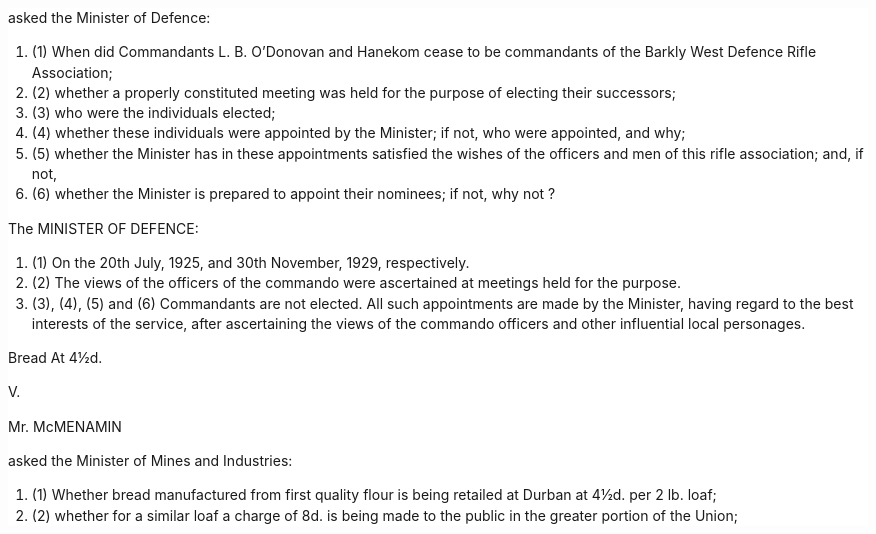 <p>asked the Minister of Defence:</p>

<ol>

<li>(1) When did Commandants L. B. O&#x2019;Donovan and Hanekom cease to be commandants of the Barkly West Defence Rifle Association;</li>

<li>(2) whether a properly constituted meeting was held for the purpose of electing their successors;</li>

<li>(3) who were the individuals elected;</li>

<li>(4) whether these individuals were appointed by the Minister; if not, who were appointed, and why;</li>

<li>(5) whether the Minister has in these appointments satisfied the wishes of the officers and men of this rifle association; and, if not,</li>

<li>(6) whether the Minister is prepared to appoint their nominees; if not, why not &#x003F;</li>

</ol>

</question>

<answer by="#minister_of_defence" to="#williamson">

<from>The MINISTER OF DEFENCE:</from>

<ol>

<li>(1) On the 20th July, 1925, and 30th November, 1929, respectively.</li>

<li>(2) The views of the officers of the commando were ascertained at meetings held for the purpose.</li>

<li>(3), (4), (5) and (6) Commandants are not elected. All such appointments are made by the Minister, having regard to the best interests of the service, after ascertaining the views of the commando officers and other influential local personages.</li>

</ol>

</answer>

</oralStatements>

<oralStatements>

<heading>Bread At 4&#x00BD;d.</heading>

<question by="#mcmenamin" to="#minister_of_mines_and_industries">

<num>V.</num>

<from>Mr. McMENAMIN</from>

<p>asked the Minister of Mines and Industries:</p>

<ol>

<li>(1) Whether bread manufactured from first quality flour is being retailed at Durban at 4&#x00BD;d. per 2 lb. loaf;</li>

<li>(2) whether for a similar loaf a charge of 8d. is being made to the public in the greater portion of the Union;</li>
########################################
_Work required_
Only the lines from the beginning of the records through the line bearing "<li>(2) whether a" belong in the answer, copied word for word with pictures left out.

_Reply to the task_
 <p>asked the Minister of Defence:</p>

<ol>

<li>(1) When did Commandants L. B. O&#x2019;Donovan and Hanekom cease to be commandants of the Barkly West Defence Rifle Association;</li>

<li>(2) whether a properly constituted meeting was held for the purpose of electing their successors;</li>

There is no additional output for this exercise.